# [kernel] Kernel panic "unable to mount root"

## NoDataFound

Bonjour,

J'ai de temps à autres un kernel panic au démarrage de mon serveur avec le kernel 2.6.39-gentoo-r3 en architecture amd64 : 

Kernel panic - not syncing: VFS: Unable to mount root fs on unknown-block(8,2)

Elle se produit juste après ce qui semble être un listing des disques durs. Lorsque j'essaye de brancher un clavier pour remonter sur la console, ce dernier est inactif (aucune touche ne fonctionne que ce soit via un clavier en P/S2 ou via un clavier USB) et vu qu'aucun disque n'a semble t'il été reconnu, je n'ai pas non plus la trace exacte stocké dans les logs. Aussi unknown-block(8,2) correspond à /dev/sda2 d'après lsblk.

mon grub.conf : http://paste.pocoo.org/show/oKjnFqGhHNh6ujOsbPND/

mes partitions : http://paste.pocoo.org/show/RuJGj0SNcwtAStIirLvG/

mon dmesg quand ça fonctionne : http://paste.pocoo.org/show/vHr6XXK5gEkM3yVyVj4z/ - il y a un lag énorme en ligne 671 au niveau du chargement du disque ata1 (un SSD !) vu que je perds 4 secondes. Je ne sais pas si c'est lié à mon kernel panic ou pas.

ma config kernel : http://paste.pocoo.org/show/479481/ - je l'ai un peu fait évoluée ce soir entre l'édition de mon post, mais juste pour inclure memtest.

Au niveau du serveur, il dispose d'une carte mère ASRock H67-ITX/HT avec un Core i3 2120 et 8 GiO Corsair XMS3 DDR3-1333 CL9 8Go (2x4Go). J'ai également une carte contrôleur Sata - une 

Adaptec 1430SA Raid.

J'ai 7 disques durs :

un SSD Intel postville 40G sur lequel sont installés /dev/sda1 (boot), /dev/sda2 (système)
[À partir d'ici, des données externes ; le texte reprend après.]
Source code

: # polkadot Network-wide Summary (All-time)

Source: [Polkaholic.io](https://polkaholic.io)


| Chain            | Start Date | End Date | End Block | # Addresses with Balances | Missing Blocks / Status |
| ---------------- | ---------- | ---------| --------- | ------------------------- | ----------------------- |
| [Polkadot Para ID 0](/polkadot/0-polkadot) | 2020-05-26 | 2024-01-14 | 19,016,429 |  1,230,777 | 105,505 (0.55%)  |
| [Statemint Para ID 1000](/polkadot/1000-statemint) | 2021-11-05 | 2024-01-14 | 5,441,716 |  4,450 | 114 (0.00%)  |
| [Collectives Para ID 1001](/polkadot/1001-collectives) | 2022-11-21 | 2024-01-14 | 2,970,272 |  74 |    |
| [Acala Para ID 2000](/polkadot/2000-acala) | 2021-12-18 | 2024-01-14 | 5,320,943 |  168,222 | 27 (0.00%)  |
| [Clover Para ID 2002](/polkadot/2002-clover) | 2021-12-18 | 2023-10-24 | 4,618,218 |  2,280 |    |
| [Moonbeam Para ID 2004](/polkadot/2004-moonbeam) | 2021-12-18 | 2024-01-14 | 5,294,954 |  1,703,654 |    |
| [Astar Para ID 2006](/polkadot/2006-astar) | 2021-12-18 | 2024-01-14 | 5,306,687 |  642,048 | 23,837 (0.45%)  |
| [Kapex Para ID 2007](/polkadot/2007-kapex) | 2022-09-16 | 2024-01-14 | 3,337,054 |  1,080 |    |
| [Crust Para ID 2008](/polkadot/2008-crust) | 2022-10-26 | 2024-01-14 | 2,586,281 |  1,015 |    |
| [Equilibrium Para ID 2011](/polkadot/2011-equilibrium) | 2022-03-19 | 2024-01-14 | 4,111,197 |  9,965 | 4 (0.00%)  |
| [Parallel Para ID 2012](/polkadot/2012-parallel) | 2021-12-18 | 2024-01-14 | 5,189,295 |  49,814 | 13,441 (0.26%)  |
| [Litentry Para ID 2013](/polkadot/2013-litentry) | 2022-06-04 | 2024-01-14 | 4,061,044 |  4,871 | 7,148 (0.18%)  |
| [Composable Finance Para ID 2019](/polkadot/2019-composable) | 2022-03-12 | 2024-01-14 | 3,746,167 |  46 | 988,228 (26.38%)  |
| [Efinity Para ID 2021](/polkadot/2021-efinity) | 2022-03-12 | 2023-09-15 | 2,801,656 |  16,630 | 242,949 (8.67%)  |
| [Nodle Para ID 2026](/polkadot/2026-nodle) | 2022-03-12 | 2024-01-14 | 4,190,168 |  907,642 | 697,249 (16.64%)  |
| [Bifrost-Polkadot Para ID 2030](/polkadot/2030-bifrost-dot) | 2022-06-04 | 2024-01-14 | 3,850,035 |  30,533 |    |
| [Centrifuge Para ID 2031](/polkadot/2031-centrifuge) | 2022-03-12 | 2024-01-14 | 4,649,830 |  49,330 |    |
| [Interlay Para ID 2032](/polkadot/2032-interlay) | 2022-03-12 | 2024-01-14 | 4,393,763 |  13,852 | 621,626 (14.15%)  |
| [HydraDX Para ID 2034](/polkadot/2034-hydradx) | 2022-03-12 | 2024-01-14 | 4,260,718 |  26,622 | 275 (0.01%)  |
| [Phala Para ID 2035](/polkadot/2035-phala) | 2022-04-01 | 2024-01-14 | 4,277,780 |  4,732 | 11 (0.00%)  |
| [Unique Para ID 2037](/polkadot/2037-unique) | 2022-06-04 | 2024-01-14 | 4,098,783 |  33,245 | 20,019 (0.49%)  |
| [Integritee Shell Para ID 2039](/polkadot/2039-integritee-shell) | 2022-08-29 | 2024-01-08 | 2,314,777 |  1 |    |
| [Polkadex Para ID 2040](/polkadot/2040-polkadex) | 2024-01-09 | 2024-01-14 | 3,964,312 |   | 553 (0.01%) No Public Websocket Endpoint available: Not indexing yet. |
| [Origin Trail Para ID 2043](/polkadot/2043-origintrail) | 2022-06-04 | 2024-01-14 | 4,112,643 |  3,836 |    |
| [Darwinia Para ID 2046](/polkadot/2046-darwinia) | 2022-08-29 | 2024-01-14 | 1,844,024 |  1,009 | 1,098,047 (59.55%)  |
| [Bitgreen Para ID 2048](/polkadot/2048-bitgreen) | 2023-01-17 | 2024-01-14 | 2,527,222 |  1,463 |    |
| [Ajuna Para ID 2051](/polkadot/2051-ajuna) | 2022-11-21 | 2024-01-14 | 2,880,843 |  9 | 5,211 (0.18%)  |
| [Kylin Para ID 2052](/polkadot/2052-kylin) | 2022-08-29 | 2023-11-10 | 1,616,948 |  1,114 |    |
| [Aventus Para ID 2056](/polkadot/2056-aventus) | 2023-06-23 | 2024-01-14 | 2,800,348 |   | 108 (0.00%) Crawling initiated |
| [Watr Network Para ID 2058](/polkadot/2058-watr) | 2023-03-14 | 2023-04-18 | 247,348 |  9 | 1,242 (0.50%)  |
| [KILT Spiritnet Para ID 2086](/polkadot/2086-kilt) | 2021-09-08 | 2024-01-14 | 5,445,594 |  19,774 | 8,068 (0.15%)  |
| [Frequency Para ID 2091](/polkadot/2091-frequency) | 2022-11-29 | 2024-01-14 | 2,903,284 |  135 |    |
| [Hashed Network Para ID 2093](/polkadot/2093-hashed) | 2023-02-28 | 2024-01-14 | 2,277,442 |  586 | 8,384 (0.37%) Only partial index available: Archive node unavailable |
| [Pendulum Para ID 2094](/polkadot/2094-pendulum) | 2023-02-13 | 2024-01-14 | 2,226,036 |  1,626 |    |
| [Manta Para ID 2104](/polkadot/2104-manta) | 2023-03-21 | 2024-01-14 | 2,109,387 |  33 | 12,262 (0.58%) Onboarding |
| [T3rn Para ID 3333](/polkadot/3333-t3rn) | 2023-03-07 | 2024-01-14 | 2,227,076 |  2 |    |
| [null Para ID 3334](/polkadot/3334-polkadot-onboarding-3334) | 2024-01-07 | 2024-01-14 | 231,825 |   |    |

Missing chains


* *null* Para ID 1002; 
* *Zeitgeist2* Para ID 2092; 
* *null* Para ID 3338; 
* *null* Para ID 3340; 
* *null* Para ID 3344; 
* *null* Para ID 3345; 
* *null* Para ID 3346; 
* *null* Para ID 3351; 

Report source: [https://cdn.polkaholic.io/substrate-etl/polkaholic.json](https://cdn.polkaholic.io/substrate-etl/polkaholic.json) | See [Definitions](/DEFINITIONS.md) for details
un vieux disque Seagate qui sert pour /var, /tmp, /home et la swap

5 x WD 2To S-ATA II 64Mo (Caviar Green) montés en RAID5 formant /dev/md0

Ce dernier est relié à mon PC sous Win7 en ethernet (câble croisé) et est également connecté en Wifi. J'ai l'impression que ce problème survient (sans en être convaincu) principalement quand le serveur est démarré avant mon PC. 

Est-ce quelqu'un a une idée de comment je peux le résoudre sachant qu'il apparaît de temps à autre et que le peu d'informations que j'ai pu trouver concerne des cas où les PC ne fonctionnent pas du tout alors que dans mon cas, c'est plutôt aléatoire. 

Je n'ai pas encore eu l'occasion de tester la RAM avec memtest (memtest86+ ne se lance tout simplement pas quand je tente de le mettre dans grub) mais j'ai du mal à voir comment cela peut faire déconner le boot que dans certains (rares) cas.

----------